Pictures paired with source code
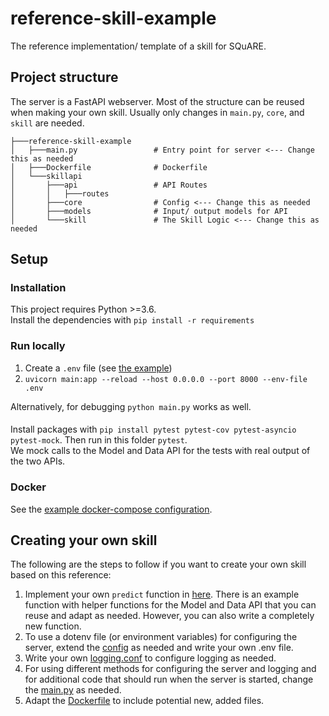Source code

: # reference-skill-example
The reference implementation/ template of a skill for SQuARE.  

## Project structure
The server is a FastAPI webserver. Most of the structure can be reused when
making your own skill. Usually only changes in `main.py`, `core`, and `skill` are needed.
```
├───reference-skill-example
│   ├───main.py                 # Entry point for server <--- Change this as needed
│   ├───Dockerfile              # Dockerfile
│   └───skillapi  
│       ├───api                 # API Routes             
│       │   ├───routes
│       ├───core                # Config <--- Change this as needed
│       ├───models              # Input/ output models for API
│       └───skill               # The Skill Logic <--- Change this as needed
```
## Setup
### Installation
This project requires Python >=3.6.  
Install the dependencies with `pip install -r requirements`
### Run locally
1. Create a `.env` file (see [the example](.env.example))
2. `uvicorn main:app --reload --host 0.0.0.0 --port 8000 --env-file .env`

Alternatively, for debugging `python main.py` works as well.

####
Install packages with `pip install pytest pytest-cov pytest-asyncio pytest-mock`.
Then run in this folder `pytest`.   
We mock calls to the Model and Data API for the tests with real output of the two APIs.



### Docker
See the [example docker-compose configuration](example_docker-compose.yml).

## Creating your own skill
The following are the steps to follow if you want to create your own skill
based on this reference:
1. Implement your own `predict` function in [here](skillapi/skill/skill.py). 
   There is an example function with helper functions for the Model and Data API that you
   can reuse and adapt as needed. However, you can also write a completely new function.
2. To use a dotenv file (or environment variables) for configuring the server, extend the [config](skillapi/core/config.py) as needed 
and write your own .env file.
3. Write your own [logging.conf](logging.conf) to configure logging as needed.
4. For using different methods for configuring the server and logging and for additional
code that should run when the server is started, change the [main.py](main.py) as needed.
5. Adapt the [Dockerfile](Dockerfile) to include potential new, added files.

YOUR ASSIGNMENT: Working down from the line that contains "3. Write your", retype each line exactly through the last line of the data, and give nothing else.

WRITTEN REPLY:
3. Write your own [logging.conf](logging.conf) to configure logging as needed.
4. For using different methods for configuring the server and logging and for additional
code that should run when the server is started, change the [main.py](main.py) as needed.
5. Adapt the [Dockerfile](Dockerfile) to include potential new, added files.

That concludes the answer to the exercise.